Police have covered more than 900 protests since June and worked overtime only in "inevitable circumstances", the government's security bureau said in a written response to questions from pro-democracy lawmakers.
The Chinese-ruled city as been convulsed by almost daily and often violent protests since public opposition to a now-withdrawn extradition bill developed into demands for greater freedoms.
The security bureau said police overtime since the start of the turmoil has cost the government HK$950 million ($121 million). Some 11,000 police officers were paid overtime, which would mean an average of HK$86,363 per officer.
"It's a whopping sum," opposition lawmaker Claudia Mo told Reuters. "Taxpayers would need to pay extra to the police for harming them extra, with all the teargas and bullets."

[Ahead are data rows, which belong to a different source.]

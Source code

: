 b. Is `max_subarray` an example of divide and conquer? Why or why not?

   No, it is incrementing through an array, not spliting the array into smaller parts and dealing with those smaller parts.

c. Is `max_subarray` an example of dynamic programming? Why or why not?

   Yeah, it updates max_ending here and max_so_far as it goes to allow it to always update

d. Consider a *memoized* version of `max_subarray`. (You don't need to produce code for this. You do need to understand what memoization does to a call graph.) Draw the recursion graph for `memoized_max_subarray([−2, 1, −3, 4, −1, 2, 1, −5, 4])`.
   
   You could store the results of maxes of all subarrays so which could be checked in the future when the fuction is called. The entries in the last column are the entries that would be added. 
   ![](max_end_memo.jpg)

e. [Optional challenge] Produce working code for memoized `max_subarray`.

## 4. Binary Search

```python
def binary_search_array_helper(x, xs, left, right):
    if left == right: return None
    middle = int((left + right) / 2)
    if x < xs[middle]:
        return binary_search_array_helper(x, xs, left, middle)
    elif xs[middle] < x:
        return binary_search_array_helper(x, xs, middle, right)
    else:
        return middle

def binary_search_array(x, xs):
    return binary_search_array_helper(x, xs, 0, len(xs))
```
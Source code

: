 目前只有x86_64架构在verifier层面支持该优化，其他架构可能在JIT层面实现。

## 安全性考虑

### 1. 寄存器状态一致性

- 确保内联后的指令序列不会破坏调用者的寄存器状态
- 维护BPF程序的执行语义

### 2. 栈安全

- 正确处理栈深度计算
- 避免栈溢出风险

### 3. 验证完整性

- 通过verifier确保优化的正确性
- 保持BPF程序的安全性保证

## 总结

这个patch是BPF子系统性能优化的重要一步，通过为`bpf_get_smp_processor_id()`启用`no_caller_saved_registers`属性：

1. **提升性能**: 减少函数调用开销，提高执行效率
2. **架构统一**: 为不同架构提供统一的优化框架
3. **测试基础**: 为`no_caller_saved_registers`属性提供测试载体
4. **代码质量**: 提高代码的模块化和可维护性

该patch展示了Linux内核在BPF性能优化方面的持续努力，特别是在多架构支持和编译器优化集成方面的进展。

The protest have regularly featured ranks of riot police firing volleys of tear gas or baton-charging protesters, often in central business or tourist areas. Police in turn have been targets of petrol bombs and other projectiles hurled by protesters, many of them masked.
There have been widespread allegations of police misconduct during the protests and public satisfaction with a force once held in great respect by the public has fallen to the lowest on record, according to a poll by the Hong Kong Public Opinion Research Institute.
Police have described their actions as reactive and restrained.
A pro-Beijing lawmaker defended the overtime payments, saying police should be paid extra for extra work. China has said the police have shown restraint and that accusations of excessive force were false.
Protesters have called for an independent inquiry into the police force, making it one of their five demands on the Hong Kong government.
This week, five foreign experts said they had quit advising the police watchdog over doubts about its indepdence and ability to conduct an investigation into police conduct.